McCrady admits that umpiring can be a grind, but when he gets back home, the mood changes.
"Umpiring wears you out. It's a job," he said. "But it's funny because it's always cool to come home to a small town and people know what I do. People seem to be excited by the job and the process and their reaction reinvigorates me."
And as hard as it has been so far, you ain't seen nothing yet.
Back in 2013, Baseball America, which is a sports magazine that covers baseball at every level, with a particular focus on up-and-coming players in high school, college, Japan, and the minor leagues, estimated that 17.2 percent of drafted players (about 1 in 6), make it to The Show. For umpires, the number is three percent.
And if that doesn't happen, it will be fish or cut bait time for the Mark Morris graduate.
"That's a tough question," McCrady admitted when asked what his plan B would be.
"I've looked into being a firefighter/paramedic, but that would be another 18 month project. Do I want to put my life on hold again," said McCrady.
McCrady, who played baseball at Mark Morris and Lower Columbia College, subs in the Longview School District while home and says a career in teaching "is definitely a possibility," if professional umpiring flames out.
McCrady has been subbing here since 2004.
"I found it (teaching) to be quite rewarding lately," he said. The 29-year-old said that perhaps umpiring at the D1 collegiate level might work.
"You can make $20,000 to $40,000 umpiring college games and pro baseball is an average of about $3,000 a month," he explained. "I don't know if doing college games is enough for full-time, but it is a good fall-back plan."
But those career avenues are in the backseat for now. Umpiring is riding shotgun.
McCrady was the crew chief (for his three-man crew) the past two years in the Texas League (AA). He also umped the Texas League Championship this past summer.
He umpired The XM All-Star Futures Game in Miami as well as the major league home run derby and the celebrity softball game during the All-Star break in Washington, D.C.
And while these special events are eye-catching, McCrady said it in no way means you are going to get a ticket to the big leagues.
"Hmm, it's important to remember that these events are perks.

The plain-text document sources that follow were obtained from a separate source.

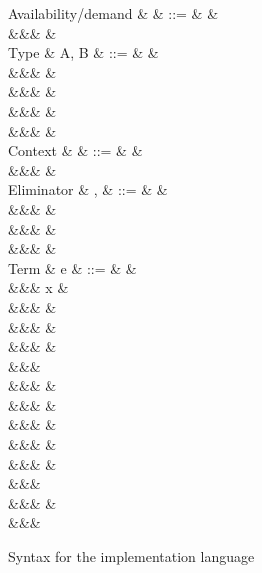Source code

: \begin{figure}
\begin{syntaxfig}
\mbox{Availability/demand}
&
\alpha
&
::=
&
\top
&
\\
&&&
\bot
&
\\[2mm]
\mbox{Type}
&
A, B
&
::=
&
\tyBool
&
\\
&&&
\tyInt
&
\\
&&&
\tyList
&
\\
&&&
&
\\
&&&
&
\\[2mm]
\mbox{Context}
&
\Gamma
&
::=
&
\cxtEmpty
&
\\
&&&
&
\\[2mm]
\mbox{Eliminator}
&
\sigma, \tau
&
::=
&
&
\\
&&&
&
\\
&&&
&
\\
&&&
&
\\[2mm]
\mbox{Term}
&
e
&
::=
&
\bot
&
\\
&&&
x
&
\\
&&&
\exTrue \mid \exFalse
&
\\
&&&
&
\\
&&&
&
\\
&&&
\\
&&&
&
\\
&&&
&
\\
&&&
&
\\
&&&
\exNil
&
\\
&&&
&
\\
&&&
\\
&&&
&
\\
&&&
\end{syntaxfig}
\caption{Syntax for the implementation language}
\label{fig:impl-language:syntax}
\end{figure}
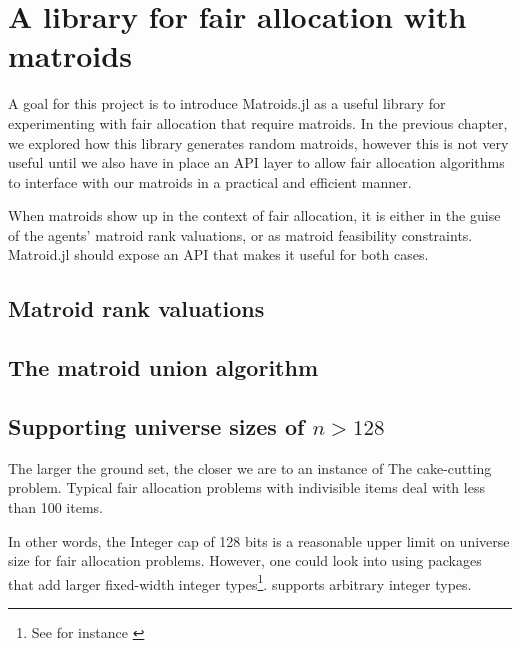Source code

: \chapter{A library for fair allocation with matroids}
A goal for this project is to introduce Matroids.jl as a useful library for experimenting with fair allocation that require matroids. In the previous chapter, we explored how this library generates random matroids, however this is not very useful until we also have in place an API layer to allow fair allocation algorithms to interface with our matroids in a practical and efficient manner.

When matroids show up in the context of fair allocation, it is either in the guise of the agents' matroid rank valuations, or as matroid feasibility constraints. Matroid.jl should expose an API that makes it useful for both cases.

\section{Matroid rank valuations}



\section{The matroid union algorithm}
\skelpars[7]


\section{Supporting universe sizes of \texorpdfstring{$n > 128$}{n > 128}}
The larger the ground set, the closer we are to an instance of The cake-cutting problem. Typical fair allocation problems with indivisible items deal with less than 100 items. 

In other words, the Integer cap of 128 bits is a reasonable upper limit on universe size for fair allocation problems. However, one could look into using packages that add larger fixed-width integer types\footnote{See for instance \href{https://github.com/rfourquet/BitIntegers.jl}{}}.  supports arbitrary integer types. 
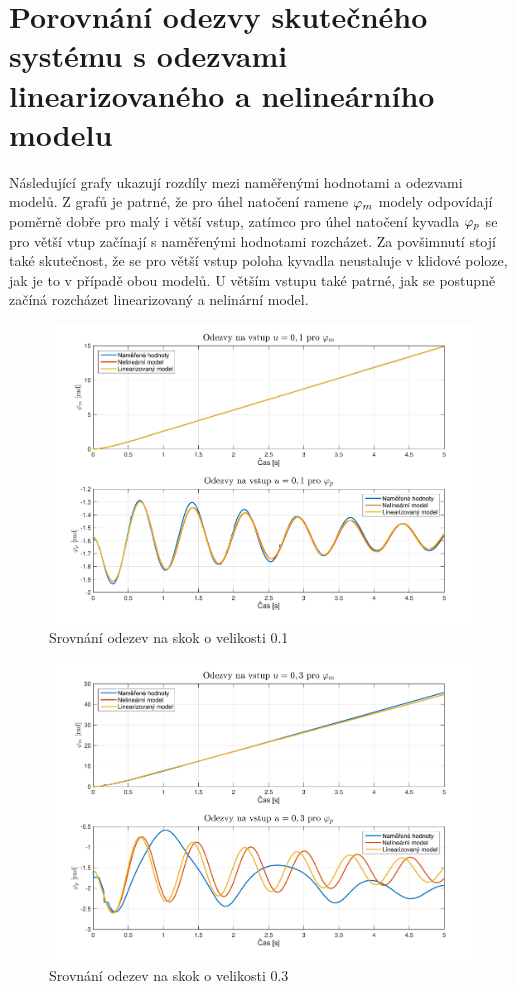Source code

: \documentclass[11pt,a4paper]{article}
\begin{document}
\section{Porovnání odezvy skutečného systému s odezvami linearizovaného a nelineárního modelu}
Následující grafy ukazují rozdíly mezi naměřenými hodnotami a odezvami modelů. Z grafů je patrné, že pro úhel natočení ramene $\phin{m}$ modely odpovídají poměrně dobře pro malý i větší vstup, zatímco pro úhel natočení kyvadla $\phin{p}$ se pro větší vtup začínají s naměřenými hodnotami rozcházet. Za povšimnutí stojí také skutečnost, že se pro větší vstup poloha kyvadla neustaluje v klidové poloze, jak je to v případě obou modelů. U větším vstupu také patrné, jak se postupně začíná rozcházet linearizovaný a nelinární model.

\begin{figure}[H]
\centering
\includegraphics[scale=0.55]{Odezvy01.pdf}
\caption{Srovnání odezev na skok o velikosti 0.1}
\end{figure}

\begin{figure}[H]
\centering
\includegraphics[scale=0.55]{Odezvy03.pdf}
\caption{Srovnání odezev na skok o velikosti 0.3}
\end{figure}
\end{document}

When you do these games and events, there are supervisors watching you with new eyes," he explained. "Doing the right thing -on the field and off - is important. When you get those opportunities, you have a chance. But if you don't make it, they will release you and that is it for pro baseball - period."

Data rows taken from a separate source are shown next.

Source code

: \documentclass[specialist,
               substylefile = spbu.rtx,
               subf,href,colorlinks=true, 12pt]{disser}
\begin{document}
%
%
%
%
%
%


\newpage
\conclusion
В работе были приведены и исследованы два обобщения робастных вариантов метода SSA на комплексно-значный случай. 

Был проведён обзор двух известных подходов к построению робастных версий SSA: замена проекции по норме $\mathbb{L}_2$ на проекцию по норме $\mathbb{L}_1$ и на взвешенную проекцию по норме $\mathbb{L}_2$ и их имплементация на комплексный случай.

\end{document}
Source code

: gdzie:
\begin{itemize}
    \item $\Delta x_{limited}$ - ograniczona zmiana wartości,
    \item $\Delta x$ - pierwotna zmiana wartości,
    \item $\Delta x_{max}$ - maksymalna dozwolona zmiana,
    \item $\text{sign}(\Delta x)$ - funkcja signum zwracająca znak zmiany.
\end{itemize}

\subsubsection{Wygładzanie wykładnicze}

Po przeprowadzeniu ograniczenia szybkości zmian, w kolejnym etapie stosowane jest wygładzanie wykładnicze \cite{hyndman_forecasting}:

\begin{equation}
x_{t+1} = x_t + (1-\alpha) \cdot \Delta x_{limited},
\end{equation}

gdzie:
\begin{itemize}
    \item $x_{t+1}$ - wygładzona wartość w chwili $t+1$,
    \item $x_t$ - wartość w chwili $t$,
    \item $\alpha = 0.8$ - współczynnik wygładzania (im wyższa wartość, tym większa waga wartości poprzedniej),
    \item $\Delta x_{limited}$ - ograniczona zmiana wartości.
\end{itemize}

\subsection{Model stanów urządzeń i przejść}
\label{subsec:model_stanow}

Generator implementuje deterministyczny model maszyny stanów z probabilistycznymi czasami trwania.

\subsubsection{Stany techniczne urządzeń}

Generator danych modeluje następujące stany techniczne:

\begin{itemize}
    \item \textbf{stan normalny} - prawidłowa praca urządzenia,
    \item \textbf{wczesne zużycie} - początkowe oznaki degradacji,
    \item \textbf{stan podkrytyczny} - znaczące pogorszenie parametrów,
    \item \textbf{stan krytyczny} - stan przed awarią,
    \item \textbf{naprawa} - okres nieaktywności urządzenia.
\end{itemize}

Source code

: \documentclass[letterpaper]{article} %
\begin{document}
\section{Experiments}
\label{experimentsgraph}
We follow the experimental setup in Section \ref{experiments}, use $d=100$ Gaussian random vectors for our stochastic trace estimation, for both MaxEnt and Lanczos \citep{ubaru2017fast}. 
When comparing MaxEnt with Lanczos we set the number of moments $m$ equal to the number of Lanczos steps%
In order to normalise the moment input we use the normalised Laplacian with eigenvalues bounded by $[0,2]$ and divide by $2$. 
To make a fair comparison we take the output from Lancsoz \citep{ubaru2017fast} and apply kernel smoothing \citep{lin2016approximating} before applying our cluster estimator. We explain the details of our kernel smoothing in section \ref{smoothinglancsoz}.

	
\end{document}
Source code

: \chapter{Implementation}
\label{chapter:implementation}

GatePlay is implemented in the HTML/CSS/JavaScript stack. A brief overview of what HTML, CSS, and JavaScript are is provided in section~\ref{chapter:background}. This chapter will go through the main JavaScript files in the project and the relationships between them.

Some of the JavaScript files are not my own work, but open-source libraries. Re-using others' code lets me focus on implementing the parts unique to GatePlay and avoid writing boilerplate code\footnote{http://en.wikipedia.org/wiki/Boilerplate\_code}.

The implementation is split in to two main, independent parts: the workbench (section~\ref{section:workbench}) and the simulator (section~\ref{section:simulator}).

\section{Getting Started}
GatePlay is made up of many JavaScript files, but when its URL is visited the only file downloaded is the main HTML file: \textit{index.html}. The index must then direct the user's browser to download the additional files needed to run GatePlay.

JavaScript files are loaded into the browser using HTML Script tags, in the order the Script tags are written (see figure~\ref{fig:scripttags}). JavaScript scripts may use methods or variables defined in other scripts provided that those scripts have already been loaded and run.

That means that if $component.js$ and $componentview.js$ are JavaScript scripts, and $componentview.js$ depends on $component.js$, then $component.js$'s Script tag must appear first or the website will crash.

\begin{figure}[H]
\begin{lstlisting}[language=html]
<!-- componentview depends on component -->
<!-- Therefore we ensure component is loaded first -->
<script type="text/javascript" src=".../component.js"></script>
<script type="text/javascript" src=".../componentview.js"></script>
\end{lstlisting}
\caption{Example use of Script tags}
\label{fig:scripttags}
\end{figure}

The Pacific Coast League season begins the first week of April. Prior to that, McCrady will spend three weeks at spring ball.
When asked to describe what umpires looks like, McCrady didn't hesistate.
"They are tall, athletic and have a presence about them." McCrady checks all those boxes.
McCrady realizes that looking like an umpire only takes you so far.
"By the time you make AAA, you have the ability to umpire. A lot of the eventual outcome can depend on timing and luck," he added.
McCrady's bid to make it to the bigs is fueled by his work ethic.
And it appears that the harder McCrady works, the luckier he gets.